Greek lawmakers are due to vote.

ATHENS: Greek lawmakers are due to vote on Friday on a deal to change the name of neighbouring Macedonia and resolve a diplomatic dispute that has dragged on for nearly 30 years.

The vote was originally scheduled for after midnight on Thursday but had to be postponed to Friday because some 230 lawmakers wanted to speak on the issue, the parliament speaker said.

Hundreds opposed to the deal protested outside parliament on Thursday evening, with police using tear gas to disperse them.

\GREEK 2The vote on the agreement to rename Macedonia as the Republic of North Macedonia is now planned for around 2:30pm (1230 GMT).

“Tomorrow is a crucial vote... now is the time to break free of the vicious cycle of nationalism and look at... future cooperation,” Prime Minister Alexis Tsipras told the chamber.

Macedonia’s parliament on Jan.11 backed a constitutional revision to change the country’s name but for the deal to go through, it must also be approved by Greek MPs.

Communist party activists Thursday draped giant banners outside the Acropolis, the ancient citadel on a rocky outcrop overlooking Athens, reading: “No to the Tsipras-Zaev agreement.”

That was a reference to the landmark compromise agreed in June between Tsipras and his Macedonian counterpart Zoran Zaev.

On Sunday, clashes between police and masked protesters left around 40 people injured as tens of thousands demonstrated in Athens against the name change.

According to the government, “the incidents were provoked by extremists, members of (neo-Nazi party) Golden Dawn, who attempted to enter parliament.”

A wide range of Greek political parties, from Golden Dawn to the Socialists, oppose the accord.

But it could nonetheless be approved by the required 151 lawmakers in the 300-seat parliament.

The accord aims to start unravelling a diplomatic dispute that began nearly three decades ago with Macedonia’s declaration of independence but whose roots date back centuries.

Since 1991, Athens has objected to its neighbour being called Macedonia because Greece has a northern province of the same name.
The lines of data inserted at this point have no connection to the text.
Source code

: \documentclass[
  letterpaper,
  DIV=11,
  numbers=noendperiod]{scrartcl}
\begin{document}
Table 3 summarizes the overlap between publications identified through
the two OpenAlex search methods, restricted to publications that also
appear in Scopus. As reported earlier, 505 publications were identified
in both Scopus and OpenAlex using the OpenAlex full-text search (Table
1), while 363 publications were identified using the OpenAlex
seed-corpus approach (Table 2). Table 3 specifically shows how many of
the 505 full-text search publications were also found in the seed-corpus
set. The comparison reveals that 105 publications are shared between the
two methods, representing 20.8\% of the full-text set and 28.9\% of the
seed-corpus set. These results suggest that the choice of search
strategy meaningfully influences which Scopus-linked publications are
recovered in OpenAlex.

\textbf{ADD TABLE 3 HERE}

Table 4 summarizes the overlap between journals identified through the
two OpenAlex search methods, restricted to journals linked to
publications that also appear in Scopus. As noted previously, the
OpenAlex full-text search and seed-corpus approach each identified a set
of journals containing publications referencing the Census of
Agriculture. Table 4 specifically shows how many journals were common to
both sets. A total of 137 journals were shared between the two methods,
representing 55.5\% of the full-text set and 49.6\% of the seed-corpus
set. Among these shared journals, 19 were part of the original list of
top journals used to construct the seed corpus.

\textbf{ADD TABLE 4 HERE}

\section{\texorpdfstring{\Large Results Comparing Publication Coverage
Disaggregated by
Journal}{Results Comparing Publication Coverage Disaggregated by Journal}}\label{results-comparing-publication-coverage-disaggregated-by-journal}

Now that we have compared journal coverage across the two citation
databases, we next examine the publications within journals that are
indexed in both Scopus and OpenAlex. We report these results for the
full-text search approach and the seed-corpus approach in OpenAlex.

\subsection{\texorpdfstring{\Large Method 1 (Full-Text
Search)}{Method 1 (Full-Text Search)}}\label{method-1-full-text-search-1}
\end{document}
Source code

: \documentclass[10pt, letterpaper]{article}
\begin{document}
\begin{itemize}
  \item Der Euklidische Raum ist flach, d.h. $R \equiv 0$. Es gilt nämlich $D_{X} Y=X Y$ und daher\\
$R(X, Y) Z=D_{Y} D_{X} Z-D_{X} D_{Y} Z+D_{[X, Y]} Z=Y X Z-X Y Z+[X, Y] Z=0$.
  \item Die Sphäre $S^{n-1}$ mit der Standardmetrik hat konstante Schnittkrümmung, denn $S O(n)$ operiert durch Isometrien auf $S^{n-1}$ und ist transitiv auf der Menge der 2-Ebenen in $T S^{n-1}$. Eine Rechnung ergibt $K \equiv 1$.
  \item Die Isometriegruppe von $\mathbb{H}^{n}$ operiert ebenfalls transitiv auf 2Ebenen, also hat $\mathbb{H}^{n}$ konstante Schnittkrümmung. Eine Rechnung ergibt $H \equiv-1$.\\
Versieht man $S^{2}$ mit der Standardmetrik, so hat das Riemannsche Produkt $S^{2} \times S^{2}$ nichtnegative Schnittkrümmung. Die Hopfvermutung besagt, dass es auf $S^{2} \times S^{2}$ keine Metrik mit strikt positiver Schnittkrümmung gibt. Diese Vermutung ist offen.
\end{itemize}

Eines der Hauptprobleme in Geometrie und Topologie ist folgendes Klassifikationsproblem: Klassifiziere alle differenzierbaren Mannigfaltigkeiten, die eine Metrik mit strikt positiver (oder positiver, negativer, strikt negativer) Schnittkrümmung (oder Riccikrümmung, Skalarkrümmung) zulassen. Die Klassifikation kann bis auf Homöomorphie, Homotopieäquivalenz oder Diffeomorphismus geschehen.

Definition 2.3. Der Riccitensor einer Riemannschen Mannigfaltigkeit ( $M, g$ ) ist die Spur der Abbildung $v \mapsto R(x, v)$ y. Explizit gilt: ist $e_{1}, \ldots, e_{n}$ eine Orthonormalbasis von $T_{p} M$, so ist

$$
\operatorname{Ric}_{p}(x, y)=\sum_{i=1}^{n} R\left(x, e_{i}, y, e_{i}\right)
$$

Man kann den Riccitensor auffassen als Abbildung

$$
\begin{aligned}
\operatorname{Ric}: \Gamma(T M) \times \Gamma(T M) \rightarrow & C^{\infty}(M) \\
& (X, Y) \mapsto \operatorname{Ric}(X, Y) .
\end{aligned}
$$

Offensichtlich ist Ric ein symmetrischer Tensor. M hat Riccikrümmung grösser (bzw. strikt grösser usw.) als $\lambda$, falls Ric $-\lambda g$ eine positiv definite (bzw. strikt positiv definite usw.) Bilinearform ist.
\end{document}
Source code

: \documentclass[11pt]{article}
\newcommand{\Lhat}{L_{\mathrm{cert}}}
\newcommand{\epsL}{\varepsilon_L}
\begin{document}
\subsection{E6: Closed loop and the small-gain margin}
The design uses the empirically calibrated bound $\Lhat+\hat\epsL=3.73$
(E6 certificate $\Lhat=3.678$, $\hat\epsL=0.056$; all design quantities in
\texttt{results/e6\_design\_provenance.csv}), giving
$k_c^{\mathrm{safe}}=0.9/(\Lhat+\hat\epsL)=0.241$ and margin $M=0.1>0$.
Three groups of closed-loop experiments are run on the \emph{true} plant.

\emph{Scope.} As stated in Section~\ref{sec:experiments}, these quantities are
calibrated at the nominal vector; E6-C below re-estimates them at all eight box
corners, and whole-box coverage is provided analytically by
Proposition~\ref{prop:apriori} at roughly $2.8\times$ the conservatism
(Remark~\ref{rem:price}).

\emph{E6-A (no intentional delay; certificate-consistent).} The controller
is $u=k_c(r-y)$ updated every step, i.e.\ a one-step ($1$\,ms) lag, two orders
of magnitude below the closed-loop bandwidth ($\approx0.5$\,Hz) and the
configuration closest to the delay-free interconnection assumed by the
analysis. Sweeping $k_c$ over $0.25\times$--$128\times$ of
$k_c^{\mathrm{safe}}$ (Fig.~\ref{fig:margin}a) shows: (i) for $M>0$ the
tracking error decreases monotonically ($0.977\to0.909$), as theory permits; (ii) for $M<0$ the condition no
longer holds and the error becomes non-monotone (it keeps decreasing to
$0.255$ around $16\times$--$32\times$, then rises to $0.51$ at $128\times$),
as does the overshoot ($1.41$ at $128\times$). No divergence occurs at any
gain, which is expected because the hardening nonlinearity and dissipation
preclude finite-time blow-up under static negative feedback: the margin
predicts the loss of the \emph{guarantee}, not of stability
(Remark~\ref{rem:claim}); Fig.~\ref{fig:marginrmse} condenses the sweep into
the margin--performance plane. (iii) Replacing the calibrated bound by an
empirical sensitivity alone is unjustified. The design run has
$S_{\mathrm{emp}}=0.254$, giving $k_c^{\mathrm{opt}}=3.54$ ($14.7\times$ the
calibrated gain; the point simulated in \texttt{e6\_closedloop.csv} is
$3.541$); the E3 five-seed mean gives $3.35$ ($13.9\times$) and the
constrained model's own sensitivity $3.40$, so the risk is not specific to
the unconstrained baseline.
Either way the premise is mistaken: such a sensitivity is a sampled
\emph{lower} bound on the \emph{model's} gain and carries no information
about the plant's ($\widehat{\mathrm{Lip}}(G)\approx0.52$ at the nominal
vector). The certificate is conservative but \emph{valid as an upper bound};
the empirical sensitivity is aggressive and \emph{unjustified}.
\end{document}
In ancient times it was the cradle of Alexander the Great’s empire, a source of intense pride for Greeks.

But the June agreement marks a landmark shift in the dispute, with the efforts of the two prime ministers winning them a nomination for the 2019 Nobel Peace Prize.

 

Right side of history

In addition to normalising relations between the two countries, implementation of the agreement will open the door for Macedonia to join the European Union and NATO, hitherto blocked by Athens’ veto.

But in Greece, its neighbour’s name continues to fuel controversy in politics and society, a few months ahead of parliamentary elections scheduled for October.

Last week, Tsipras’s ruling coalition fell apart as a result of the controversy but he then narrowly won a confidence vote, setting the stage for the name-change vote in parliament.

His leftist Syriza party has 145 MPs and enough independent members have pledged their support to secure approval of the deal.

On the right, New Democracy leader Kyriakos Mitsotakis said the agreement “creates new problems” and “awakens nationalism.”

“Your foreign policy is superficial and ignorant... you should be ashamed,” he told leftist lawmakers.

“Are you afraid of a state that does not even have two percent of our military capability and not even six percent of our economic output?,” former foreign minister Nikos Kotzias, who was one of the top architects of the June agreement, asked the MPs.

Macedonian Foreign Minister Nikola Dimitrov, who worked with him on the deal, told AFP the compromise had created “a climate (in which) the impossible is actually possible.”

For many Greeks, especially in the north where the province of Macedonia is the birthplace of Alexander, the name “Macedonia” belongs to Greek historical heritage.

But Tsipras insisted Thursday: “We never had a Macedonian language. Alexander the Great spoke Greek.”

If the agreement does not come into effect, “the consequences of the failure will be profound” and reaching a new deal “would take years, not months”, UN mediator Matthew Nimetz warned in an interview with Greek news agency ANA.